**Given data**
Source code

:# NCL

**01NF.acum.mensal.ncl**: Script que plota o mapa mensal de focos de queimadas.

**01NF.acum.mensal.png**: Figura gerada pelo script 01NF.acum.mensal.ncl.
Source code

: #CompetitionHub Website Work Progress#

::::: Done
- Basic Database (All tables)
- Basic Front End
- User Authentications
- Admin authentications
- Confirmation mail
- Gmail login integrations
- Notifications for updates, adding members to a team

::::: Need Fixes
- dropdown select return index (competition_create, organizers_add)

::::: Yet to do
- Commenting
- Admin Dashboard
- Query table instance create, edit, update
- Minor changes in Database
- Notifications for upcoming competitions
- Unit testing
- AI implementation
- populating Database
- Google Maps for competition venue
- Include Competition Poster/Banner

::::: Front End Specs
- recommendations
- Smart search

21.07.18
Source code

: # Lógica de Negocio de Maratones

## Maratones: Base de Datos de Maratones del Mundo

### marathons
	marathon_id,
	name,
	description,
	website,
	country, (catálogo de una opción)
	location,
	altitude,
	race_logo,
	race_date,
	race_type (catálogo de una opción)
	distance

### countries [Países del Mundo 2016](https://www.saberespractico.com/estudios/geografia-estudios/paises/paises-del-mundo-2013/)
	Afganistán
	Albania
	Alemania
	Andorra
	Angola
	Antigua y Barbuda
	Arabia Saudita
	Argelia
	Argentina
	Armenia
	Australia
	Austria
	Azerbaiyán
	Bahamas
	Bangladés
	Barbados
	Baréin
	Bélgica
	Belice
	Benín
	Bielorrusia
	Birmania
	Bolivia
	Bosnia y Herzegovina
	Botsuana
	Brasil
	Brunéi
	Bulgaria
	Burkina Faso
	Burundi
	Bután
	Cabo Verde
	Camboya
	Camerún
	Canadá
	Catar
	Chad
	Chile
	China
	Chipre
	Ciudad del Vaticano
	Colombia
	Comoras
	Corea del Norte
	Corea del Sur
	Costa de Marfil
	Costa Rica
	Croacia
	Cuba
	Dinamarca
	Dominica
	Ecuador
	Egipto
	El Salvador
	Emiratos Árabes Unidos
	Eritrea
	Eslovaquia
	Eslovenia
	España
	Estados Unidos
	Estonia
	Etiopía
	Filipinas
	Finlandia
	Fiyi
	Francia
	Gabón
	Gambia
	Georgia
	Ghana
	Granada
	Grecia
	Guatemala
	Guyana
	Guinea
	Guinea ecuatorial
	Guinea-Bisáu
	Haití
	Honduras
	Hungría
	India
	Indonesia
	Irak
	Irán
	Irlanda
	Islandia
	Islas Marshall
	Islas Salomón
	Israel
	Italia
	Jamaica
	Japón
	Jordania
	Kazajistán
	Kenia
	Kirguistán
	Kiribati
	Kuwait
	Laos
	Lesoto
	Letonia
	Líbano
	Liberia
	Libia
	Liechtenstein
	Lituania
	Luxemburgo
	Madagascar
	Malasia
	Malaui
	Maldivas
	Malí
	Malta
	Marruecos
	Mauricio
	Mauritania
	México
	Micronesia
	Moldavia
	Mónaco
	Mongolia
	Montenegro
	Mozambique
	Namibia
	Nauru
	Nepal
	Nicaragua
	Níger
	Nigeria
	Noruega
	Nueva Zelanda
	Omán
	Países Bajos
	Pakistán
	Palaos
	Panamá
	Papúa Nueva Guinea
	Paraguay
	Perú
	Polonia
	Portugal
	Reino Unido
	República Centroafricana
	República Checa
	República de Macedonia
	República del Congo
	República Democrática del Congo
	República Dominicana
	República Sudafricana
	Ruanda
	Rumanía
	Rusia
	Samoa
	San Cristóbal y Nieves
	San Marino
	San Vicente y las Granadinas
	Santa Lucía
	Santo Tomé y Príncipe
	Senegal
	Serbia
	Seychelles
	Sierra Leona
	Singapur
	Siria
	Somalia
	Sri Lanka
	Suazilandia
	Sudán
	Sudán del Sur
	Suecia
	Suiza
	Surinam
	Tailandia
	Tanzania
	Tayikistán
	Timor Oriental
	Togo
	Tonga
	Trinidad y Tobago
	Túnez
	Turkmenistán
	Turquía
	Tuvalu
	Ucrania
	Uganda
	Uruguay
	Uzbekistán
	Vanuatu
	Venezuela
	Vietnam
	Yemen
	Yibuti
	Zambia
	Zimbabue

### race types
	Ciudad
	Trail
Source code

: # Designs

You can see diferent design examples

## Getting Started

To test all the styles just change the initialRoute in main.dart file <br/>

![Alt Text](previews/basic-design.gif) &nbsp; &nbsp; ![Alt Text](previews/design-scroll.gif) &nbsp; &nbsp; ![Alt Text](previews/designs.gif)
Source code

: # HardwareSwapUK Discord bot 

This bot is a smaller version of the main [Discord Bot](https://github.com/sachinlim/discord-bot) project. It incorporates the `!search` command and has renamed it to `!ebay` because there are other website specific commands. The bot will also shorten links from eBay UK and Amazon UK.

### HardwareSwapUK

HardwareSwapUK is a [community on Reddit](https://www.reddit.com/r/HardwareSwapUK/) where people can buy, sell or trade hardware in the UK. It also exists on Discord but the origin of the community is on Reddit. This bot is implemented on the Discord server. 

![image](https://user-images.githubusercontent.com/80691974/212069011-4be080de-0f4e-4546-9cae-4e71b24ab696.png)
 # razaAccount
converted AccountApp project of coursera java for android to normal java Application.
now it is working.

**Exercise aim**
Retype all of the lines shown above, keeping each one exact.

**Task output**
Source code

:# NCL

**01NF.acum.mensal.ncl**: Script que plota o mapa mensal de focos de queimadas.

**01NF.acum.mensal.png**: Figura gerada pelo script 01NF.acum.mensal.ncl.
Source code

: #CompetitionHub Website Work Progress#

::::: Done
- Basic Database (All tables)
- Basic Front End
- User Authentications
- Admin authentications
- Confirmation mail
- Gmail login integrations
- Notifications for updates, adding members to a team

::::: Need Fixes
- dropdown select return index (competition_create, organizers_add)

::::: Yet to do
- Commenting
- Admin Dashboard
- Query table instance create, edit, update
- Minor changes in Database
- Notifications for upcoming competitions
- Unit testing
- AI implementation
- populating Database
- Google Maps for competition venue
- Include Competition Poster/Banner

::::: Front End Specs
- recommendations
- Smart search

21.07.18
Source code

: # Lógica de Negocio de Maratones

## Maratones: Base de Datos de Maratones del Mundo

### marathons
	marathon_id,
	name,
	description,
	website,
	country, (catálogo de una opción)
	location,
	altitude,
	race_logo,
	race_date,
	race_type (catálogo de una opción)
	distance

### countries [Países del Mundo 2016](https://www.saberespractico.com/estudios/geografia-estudios/paises/paises-del-mundo-2013/)
	Afganistán
	Albania
	Alemania
	Andorra
	Angola
	Antigua y Barbuda
	Arabia Saudita
	Argelia
	Argentina
	Armenia
	Australia
	Austria
	Azerbaiyán
	Bahamas
	Bangladés
	Barbados
	Baréin
	Bélgica
	Belice
	Benín
	Bielorrusia
	Birmania
	Bolivia
	Bosnia y Herzegovina
	Botsuana
	Brasil
	Brunéi
	Bulgaria
	Burkina Faso
	Burundi
	Bután
	Cabo Verde
	Camboya
	Camerún
	Canadá
	Catar
	Chad
	Chile
	China
	Chipre
	Ciudad del Vaticano
	Colombia
	Comoras
	Corea del Norte
	Corea del Sur
	Costa de Marfil
	Costa Rica
	Croacia
	Cuba
	Dinamarca
	Dominica
	Ecuador
	Egipto
	El Salvador
	Emiratos Árabes Unidos
	Eritrea
	Eslovaquia
	Eslovenia
	España
	Estados Unidos
	Estonia
	Etiopía
	Filipinas
	Finlandia
	Fiyi
	Francia
	Gabón
	Gambia
	Georgia
	Ghana
	Granada
	Grecia
	Guatemala
	Guyana
	Guinea
	Guinea ecuatorial
	Guinea-Bisáu
	Haití
	Honduras
	Hungría
	India
	Indonesia
	Irak
	Irán
	Irlanda
	Islandia
	Islas Marshall
	Islas Salomón
	Israel
	Italia
	Jamaica
	Japón
	Jordania
	Kazajistán
	Kenia
	Kirguistán
	Kiribati
	Kuwait
	Laos
	Lesoto
	Letonia
	Líbano
	Liberia
	Libia
	Liechtenstein
	Lituania
	Luxemburgo
	Madagascar
	Malasia
	Malaui
	Maldivas
	Malí
	Malta
	Marruecos
	Mauricio
	Mauritania
	México
	Micronesia
	Moldavia
	Mónaco
	Mongolia
	Montenegro
	Mozambique
	Namibia
	Nauru
	Nepal
	Nicaragua
	Níger
	Nigeria
	Noruega
	Nueva Zelanda
	Omán
	Países Bajos
	Pakistán
	Palaos
	Panamá
	Papúa Nueva Guinea
	Paraguay
	Perú
	Polonia
	Portugal
	Reino Unido
	República Centroafricana
	República Checa
	República de Macedonia
	República del Congo
	República Democrática del Congo
	República Dominicana
	República Sudafricana
	Ruanda
	Rumanía
	Rusia
	Samoa
	San Cristóbal y Nieves
	San Marino
	San Vicente y las Granadinas
	Santa Lucía
	Santo Tomé y Príncipe
	Senegal
	Serbia
	Seychelles
	Sierra Leona
	Singapur
	Siria
	Somalia
	Sri Lanka
	Suazilandia
	Sudán
	Sudán del Sur
	Suecia
	Suiza
	Surinam
	Tailandia
	Tanzania
	Tayikistán
	Timor Oriental
	Togo
	Tonga
	Trinidad y Tobago
	Túnez
	Turkmenistán
	Turquía
	Tuvalu
	Ucrania
	Uganda
	Uruguay
	Uzbekistán
	Vanuatu
	Venezuela
	Vietnam
	Yemen
	Yibuti
	Zambia
	Zimbabue

### race types
	Ciudad
	Trail
Source code

: # Designs

You can see diferent design examples

## Getting Started

To test all the styles just change the initialRoute in main.dart file <br/>

![Alt Text](previews/basic-design.gif) &nbsp; &nbsp; ![Alt Text](previews/design-scroll.gif) &nbsp; &nbsp; ![Alt Text](previews/designs.gif)
Source code

: # HardwareSwapUK Discord bot 

This bot is a smaller version of the main [Discord Bot](https://github.com/sachinlim/discord-bot) project. It incorporates the `!search` command and has renamed it to `!ebay` because there are other website specific commands. The bot will also shorten links from eBay UK and Amazon UK.

### HardwareSwapUK

HardwareSwapUK is a [community on Reddit](https://www.reddit.com/r/HardwareSwapUK/) where people can buy, sell or trade hardware in the UK. It also exists on Discord but the origin of the community is on Reddit. This bot is implemented on the Discord server. 

![image](https://user-images.githubusercontent.com/80691974/212069011-4be080de-0f4e-4546-9cae-4e71b24ab696.png)
 # razaAccount
converted AccountApp project of coursera java for android to normal java Application.
now it is working.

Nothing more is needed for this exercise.